By some estimates, the total number of human beings that have ever lived is about 110 billion, of which approximately 7% are alive today. The world population keeps growing every year, so, statistically, you might say more humans have a chance of being at the right place at the right time than at any given time before, right?
Yes and, uh, no. Statistics and big numbers have a powerful way of suggesting the wrong answer. Just because more people play the lottery certainly does not mean your chance to win increases; only the total amount the winner will take away increases. That is of course unless we change the rules of the game itself.
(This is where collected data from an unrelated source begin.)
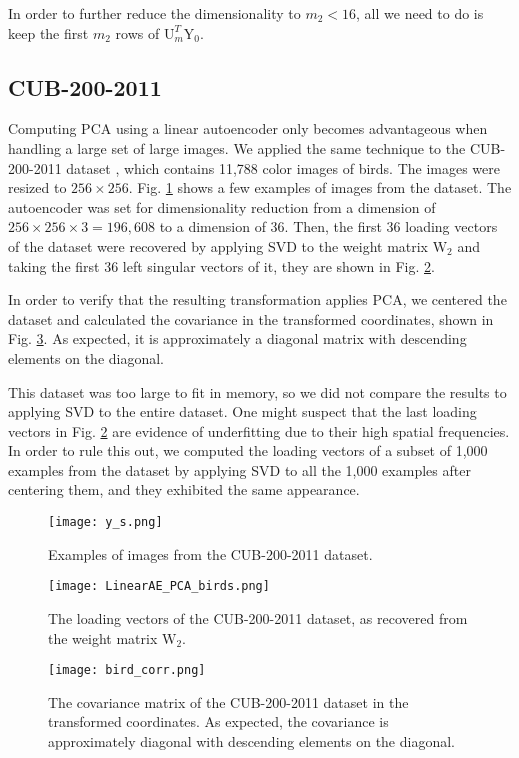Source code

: \documentclass[journal]{IEEEtran}
\begin{document}
In order to further reduce the dimensionality to $m_2 < 16$, all we need to do is keep the first $m_2$ rows of $\text{U}_m^T \text{Y}_0$.

\subsection{CUB-200-2011}
Computing PCA using a linear autoencoder only becomes advantageous when handling a large set of large images. We applied the same technique to the CUB-200-2011 dataset \cite{WahCUB}, which contains 11,788 color images of birds. The images were resized to $256 \times 256$. Fig. \ref{fig2.5} shows a few examples of images from the dataset. The autoencoder was set for dimensionality reduction from a dimension of $256 \times 256 \times 3 = 196,608$ to a dimension of 36. Then, the first 36 loading vectors of the dataset were recovered by applying SVD to the weight matrix $\text{W}_2$ and taking the first 36 left singular vectors of it, they are shown in Fig. \ref{fig3}.

In order to verify that the resulting transformation applies PCA, we centered the dataset and calculated the covariance in the transformed coordinates, shown in Fig. \ref{fig4}. As expected, it is approximately a diagonal matrix with descending elements on the diagonal.

This dataset was too large to fit in memory, so we did not compare the results to applying SVD to the entire dataset. One might suspect that the last loading vectors in Fig. \ref{fig3} are evidence of underfitting due to their high spatial frequencies. In order to rule this out, we computed the loading vectors of a subset of 1,000 examples from the dataset by applying SVD to all the 1,000 examples after centering them, and they exhibited the same appearance.

\begin{figure}[!t]
\centering
\texttt{[image: y\_s.png]}
\caption{Examples of images from the CUB-200-2011 dataset.}
\label{fig2.5}
\end{figure}
\begin{figure}[!t]
\centering
\texttt{[image: LinearAE\_PCA\_birds.png]}
\caption{The loading vectors of the CUB-200-2011 dataset, as recovered from the weight matrix $\text{W}_2$.}
\label{fig3}
\end{figure}
\begin{figure}[!t]
\centering
\texttt{[image: bird\_corr.png]}
\caption{The covariance matrix of the CUB-200-2011 dataset in the transformed coordinates. As expected, the covariance is approximately diagonal with descending elements on the diagonal.}
\label{fig4}
\end{figure}
\end{document}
So, what does it take to be at the right time at the right place? Where are we and what is our timing? How will we be able to benefit financially?
It is three in the morning: my alarm is letting me know it is time to rise and get ready for another long day ahead. I cannot afford to live close to work, because real estate there is as obtainable as intergalactic travel, so I commute almost two hours each way. The long commute is all I can afford for now and I hope for better times. I work for one of the startup companies riding the new industrial revolution. The company is close to its suppliers, has great access to all places and the area has a large supply of highly skilled workers, which makes its location very important.
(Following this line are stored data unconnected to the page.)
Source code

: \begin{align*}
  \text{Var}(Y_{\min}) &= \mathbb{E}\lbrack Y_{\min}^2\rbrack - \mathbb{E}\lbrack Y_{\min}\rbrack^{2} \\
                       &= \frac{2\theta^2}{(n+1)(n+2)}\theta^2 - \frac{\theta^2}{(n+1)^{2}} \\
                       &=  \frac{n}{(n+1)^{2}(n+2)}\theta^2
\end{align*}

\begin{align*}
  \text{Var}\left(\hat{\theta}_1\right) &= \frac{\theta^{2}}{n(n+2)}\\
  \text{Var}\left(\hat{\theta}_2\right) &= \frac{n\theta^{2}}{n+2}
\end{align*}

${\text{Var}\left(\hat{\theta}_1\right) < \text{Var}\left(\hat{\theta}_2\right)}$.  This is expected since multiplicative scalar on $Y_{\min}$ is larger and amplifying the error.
We work 12-hour days, seven days a week without as much as a coffee break. Vacation is not a word we use and most of us get away from work a single day per year. Demand for our product is exploding and we can hardly keep up with our production numbers. It is very exciting, but this startup will not make me rich: most of its success is out of my hands and I don’t own any shares. It seems all the shares are locked up and in the hands of the owners and a few investors. We will see where it goes. For now, it pays the bills. I live in Pittsburgh, Pennsylvania.
The year is 1870 and one of the founders/owners of my startup company goes by the name of Andrew Carnegie. You might have heard of him. Andrew saw a huge opportunity while working for the railroads, expanding tracks West and South from Philadelphia, Pennsylvania. Rail tracks and bridges were needed in great numbers all the way to the West Coast. A new, much more efficient process to make a stronger iron had just been invented by Henry Bessemer in the United Kingdom and Andrew Carnegie saw an enormous opportunity in making this new iron called steel from Pittsburgh, Pennsylvania, close to the iron ore mines and rivers for easy transport.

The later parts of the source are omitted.